The Gentlemen Ransomware: Self-Propagating Go Threat

Introduction

Microsoft has released a detailed breakdown of The Gentlemen ransomware, a ransomware-as-a-service (RaaS) operation tracked as Storm-2697. The key concern for security teams is not just its encryption strength, but its ability to self-propagate across environments using multiple lateral movement methods, raising the risk of widespread business disruption.

What’s new

Microsoft’s analysis highlights several notable capabilities:

• Go-based ransomware encryptor obfuscated with Garble and targeting Windows environments
• Strong encryption design using per-file ephemeral Curve25519 keys with XChaCha20
• Multiple execution modes controlled by command-line arguments, including local-only, share-only, and full-environment encryption
• Self-propagation support via the --spread option, allowing movement with supplied credentials or the current session token
• Privilege escalation through scheduled tasks to relaunch as SYSTEM for encrypting local drives
• Double extortion tactics, combining file encryption with data exfiltration and threats of public release

Microsoft also notes that The Gentlemen has expanded since emerging in mid-2025, moving from a closed group to a broader affiliate model.
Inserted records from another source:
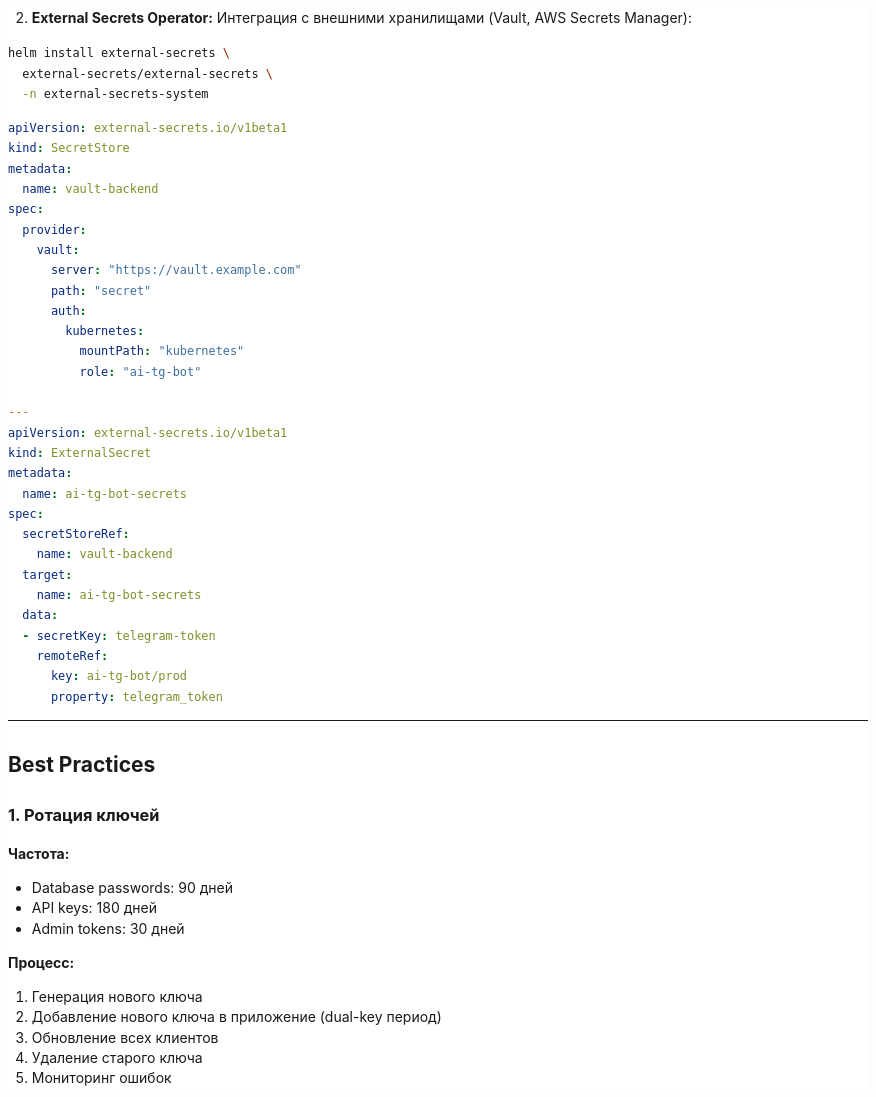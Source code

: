 2. **External Secrets Operator:**
Интеграция с внешними хранилищами (Vault, AWS Secrets Manager):

```bash
helm install external-secrets \
  external-secrets/external-secrets \
  -n external-secrets-system
```

```yaml
apiVersion: external-secrets.io/v1beta1
kind: SecretStore
metadata:
  name: vault-backend
spec:
  provider:
    vault:
      server: "https://vault.example.com"
      path: "secret"
      auth:
        kubernetes:
          mountPath: "kubernetes"
          role: "ai-tg-bot"

---
apiVersion: external-secrets.io/v1beta1
kind: ExternalSecret
metadata:
  name: ai-tg-bot-secrets
spec:
  secretStoreRef:
    name: vault-backend
  target:
    name: ai-tg-bot-secrets
  data:
  - secretKey: telegram-token
    remoteRef:
      key: ai-tg-bot/prod
      property: telegram_token
```

---

## Best Practices

### 1. Ротация ключей

**Частота:**
- Database passwords: 90 дней
- API keys: 180 дней
- Admin tokens: 30 дней

**Процесс:**
1. Генерация нового ключа
2. Добавление нового ключа в приложение (dual-key период)
3. Обновление всех клиентов
4. Удаление старого ключа
5. Мониторинг ошибок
Its partnership with BreachForums could increase adoption and attack volume.

Why this matters for defenders

This threat is especially dangerous because it is designed to hit both local volumes and network shares in parallel. The malware can run in a --full mode that splits activity into separate processes for SYSTEM-level local encryption and user-context network share encryption.

For IT and security administrators, that means a single foothold can potentially lead to:

• Faster lateral spread across the network
• Broader encryption coverage
• Greater operational downtime
• Higher extortion pressure due to stolen data

Microsoft reports observed impact across sectors including education, healthcare, transportation, and finance in multiple regions.

Recommended next steps

Organizations should review Microsoft’s published guidance and use the provided detections, hunting queries, and IOCs to strengthen defenses.

Recommended actions include:

• Validate ransomware protections in Microsoft Defender and related security tooling
• Monitor for suspicious scheduled task creation, especially tasks used to relaunch processes as SYSTEM
• Review lateral movement activity involving remote shares, reused credentials, and unusual token use
• Hunt for command-line patterns associated with The Gentlemen execution flags
• Strengthen least-privilege controls and limit administrative access where possible
• Test backup and recovery processes to reduce operational impact if encryption occurs

Bottom line

The Gentlemen stands out because it blends modern encryption, operator-controlled execution, and aggressive self-propagation into a single ransomware platform. Security teams should treat Microsoft’s findings as a practical guide for detection, containment, and ransomware readiness planning.